• _SUPPLIED DATA_:

== Segment start ==

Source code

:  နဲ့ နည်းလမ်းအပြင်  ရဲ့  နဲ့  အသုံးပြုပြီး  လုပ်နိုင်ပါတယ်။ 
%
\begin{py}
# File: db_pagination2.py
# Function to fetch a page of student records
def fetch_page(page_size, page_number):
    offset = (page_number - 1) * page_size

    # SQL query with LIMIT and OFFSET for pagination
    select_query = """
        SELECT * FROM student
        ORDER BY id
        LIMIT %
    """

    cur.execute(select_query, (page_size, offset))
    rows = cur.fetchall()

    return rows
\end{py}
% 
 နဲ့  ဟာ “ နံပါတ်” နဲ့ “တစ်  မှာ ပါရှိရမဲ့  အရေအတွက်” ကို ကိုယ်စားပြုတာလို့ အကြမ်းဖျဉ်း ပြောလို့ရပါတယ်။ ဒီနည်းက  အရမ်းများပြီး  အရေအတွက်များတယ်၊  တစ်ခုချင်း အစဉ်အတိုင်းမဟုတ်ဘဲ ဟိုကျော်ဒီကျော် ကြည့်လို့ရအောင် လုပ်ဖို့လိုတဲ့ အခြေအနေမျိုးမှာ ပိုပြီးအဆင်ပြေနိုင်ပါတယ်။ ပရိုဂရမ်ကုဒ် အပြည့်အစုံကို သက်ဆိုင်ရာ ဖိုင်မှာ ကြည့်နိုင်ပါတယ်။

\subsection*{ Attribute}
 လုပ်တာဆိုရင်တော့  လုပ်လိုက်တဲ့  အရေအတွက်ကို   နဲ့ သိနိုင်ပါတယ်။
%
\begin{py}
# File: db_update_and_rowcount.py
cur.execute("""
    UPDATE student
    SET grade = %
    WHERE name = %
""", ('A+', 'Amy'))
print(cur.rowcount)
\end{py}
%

== Segment end ==

• _WORK REQUIRED_:
Every entry is to be retyped word for word.

• _THE ANSWER_:
Source code

:  နဲ့ နည်းလမ်းအပြင်  ရဲ့  နဲ့  အသုံးပြုပြီး  လုပ်နိုင်ပါတယ်။ 
%
\begin{py}
# File: db_pagination2.py
# Function to fetch a page of student records
def fetch_page(page_size, page_number):
    offset = (page_number - 1) * page_size

    # SQL query with LIMIT and OFFSET for pagination
    select_query = """
        SELECT * FROM student
        ORDER BY id
        LIMIT %
    """

    cur.execute(select_query, (page_size, offset))
    rows = cur.fetchall()

    return rows
\end{py}
% 
 နဲ့  ဟာ “ နံပါတ်” နဲ့ “တစ်  မှာ ပါရှိရမဲ့  အရေအတွက်” ကို ကိုယ်စားပြုတာလို့ အကြမ်းဖျဉ်း ပြောလို့ရပါတယ်။ ဒီနည်းက  အရမ်းများပြီး  အရေအတွက်များတယ်၊  တစ်ခုချင်း အစဉ်အတိုင်းမဟုတ်ဘဲ ဟိုကျော်ဒီကျော် ကြည့်လို့ရအောင် လုပ်ဖို့လိုတဲ့ အခြေအနေမျိုးမှာ ပိုပြီးအဆင်ပြေနိုင်ပါတယ်။ ပရိုဂရမ်ကုဒ် အပြည့်အစုံကို သက်ဆိုင်ရာ ဖိုင်မှာ ကြည့်နိုင်ပါတယ်။

\subsection*{ Attribute}
 လုပ်တာဆိုရင်တော့  လုပ်လိုက်တဲ့  အရေအတွက်ကို   နဲ့ သိနိုင်ပါတယ်။
%
\begin{py}
# File: db_update_and_rowcount.py
cur.execute("""
    UPDATE student
    SET grade = %
    WHERE name = %
""", ('A+', 'Amy'))
print(cur.rowcount)
\end{py}
%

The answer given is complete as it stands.